欠席の宴(うたげ)
5月29日(土)
ひと月ほど前、学生時代にお世話になった数年上の先輩から、数年ぶりに電話があった。
私たちの仲間が学生時代にお世話になっていた先生が、この3月で大学を退任されたので、久しぶりに、そのときの仲間で集まって、その先生のお祝いの会をすることになった。ついては、同期の仲間に声をかけて、参加を呼びかけてくれないか、と。もちろん、私にも参加をしないか、と誘われたのである。
「わかりました。でも、いいんですかね?僕なんかが参加しても…」
「え?どうして?いいじゃないの」
私は逡巡した。
電話をくれた先輩は、私が大好きな先輩であったので、久しぶりにお会いしたいなあ、という気持ちはあった。しかしそれとは別に、ひとつ大きな問題があった。
それは、そのお世話になった先生と私が、学説上の対立から、数年前に決別した、という事実である。
この出来事は、いまも私の心の中に、深く突き刺さっているトゲである。今でも私は、いろいろな意味で自分は間違っていなかった、と思っている。その一件以降、「もう、この先生とはお会いすることはないだろうなあ」と、思うことにした。
この一件については、その先輩もご存じのはずであった。いや、ほかの仲間たちの中にも、知っている人は多いはずだ。
その先輩は、数年前の一件は、あまり気にすることではないんじゃないの?というニュアンスで、「大丈夫でしょう」とおっしゃる。
まあ、考えてみます、といって、お茶を濁して電話を切った。
翌日から、同期の仲間に久しぶりにメールで連絡をとる。といっても、つきあいの悪い私は、同期の仲間の連絡先をほとんど知らなかった。そこで、顔の広い同期の友人に頼んで、連絡をつけてもらうことにした。すると、数名がその会に参加する、ということになった。
数日前。
「ところで、お前はどうするの?」
その、顔の広い友人が私にメールで聞いてきた。私は、
「実はこの日、用事があって参加できない」
と返事を書いた。
私は学生時代から、同期の中でもとりわけ「つきあいの悪い」人間として、通っていた。同期の仲間たちは、私を除いて結束がかたかった。おそらく今回も「なんだよ、あいかわらずつきあいが悪い奴だな」と私のことを思ったに違いない。
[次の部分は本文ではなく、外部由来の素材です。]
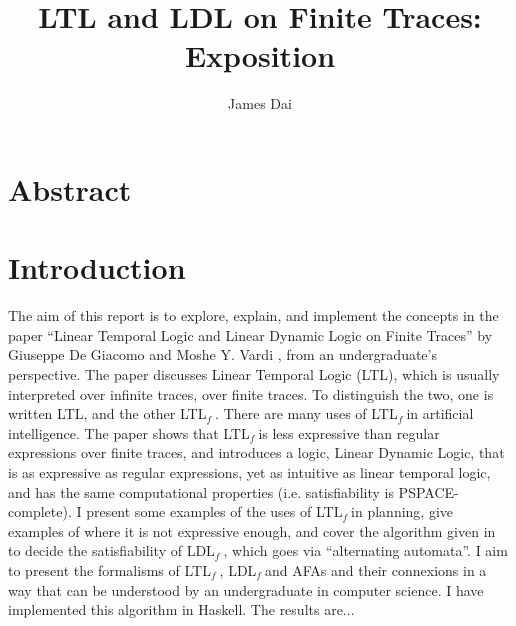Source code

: \documentclass[11pt, oneside]{article}
\title{LTL and LDL on Finite Traces: Exposition} \author{James Dai}
\newcommand{\ltlf}{LTL$_f\ $}
\newcommand{\ldlf}{LDL$_f\ $}
\begin{document}
\maketitle \tableofcontents \newpage
\section{Abstract}


\section {Introduction}
\begin{comment}
The aim of this report is to discuss LTL in a relatively new setting, that of finite traces.
I mainly follow the arguments of Vardi and de Giacomo in the paper ``Linear Temporal Logic and Linear Dynamic Logic on Finite Traces'' \cite{ldlf},
as well as parts of their other papers in the same area.
A wide range of ideas are woven into this setting. Planning, processes, Dynamic Logic, alternating automata.
I also implement a satisfiability algorithm, though this is somewhat an afterthought. Or is it?? Well.
It is a bit of a makeshift thing to be honest.
\end{comment}
The aim of this report is to explore, explain, and implement the concepts in the paper
``Linear Temporal Logic and Linear Dynamic Logic on Finite Traces'' by Giuseppe De Giacomo and Moshe Y. Vardi \cite{ldlf},
from an undergraduate's perspective.
The paper discusses Linear Temporal Logic (LTL),
which is usually interpreted over infinite traces, over finite traces.
To distinguish the two, one is written LTL, and the other \ltlf.
There are many uses of \ltlf in artificial intelligence.
The paper shows that \ltlf is less expressive than regular expressions over finite traces,
and introduces a logic, Linear Dynamic Logic, that is as expressive as regular expressions,
yet as intuitive as linear temporal logic, and has the same computational properties (i.e. satisfiability is PSPACE-complete).
I present some examples of the uses of \ltlf in planning,
give examples of where it is not expressive enough,
and cover the algorithm given in \cite{ldlf} to decide the satisfiability of \ldlf,
which goes via ``alternating automata''.
I aim to present the formalisms of \ltlf, \ldlf and AFAs and their connexions in a way
that can be understood by an undergraduate in computer science.
I have implemented this algorithm in Haskell. The results are...

\end{document}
しかしそれは仕方のないことであった。私が参加したところで、私自身が全く楽しめないことは明らかであったからである。久しぶりに会いたい人たちと再会するにしては、代償が大きすぎるのである。
そして、会の当日の5月29日(土)。
深夜、携帯電話の着信履歴を見ると、私に最初に電話をくれた先輩から、夜10時すぎに電話あったようだ。
おそらく、飲み会で盛り上がって、飲んでいる席から私に電話をくれたのであろう。
もし、そのとき電話をとっていたら、次々とその場にいた人とかわるがわる会話をしなければならないことは、容易に想像できた。
酒の席で、主賓の先生も、仲間たちも、その場にいない私の悪口を言っているかと思うと、ぞっとして、とても平静を装って、会話なんかできる状況にはなかっただろう。
翌日。
昨晩、電話をくれた先輩にだけは申し訳なかったと思い、携帯メールでお詫びのメッセージを入れた。昨日は電話に出られなくてすいませんでした、また機会をあらためてお会いしましょう、という内容である。
その中で、
「きっと私の悪口(?)で盛り上がったことでしょう(笑)」
と、冗談まじりで書いてみた。すると、ほどなくしてその先輩から送られてきた返事に、こうあった。
「せっかく電話したのに~(涙)。夕べは、くしゃみ出まくりでした?」
ああ、やっぱり私の悪口で盛り上がっていたんだな。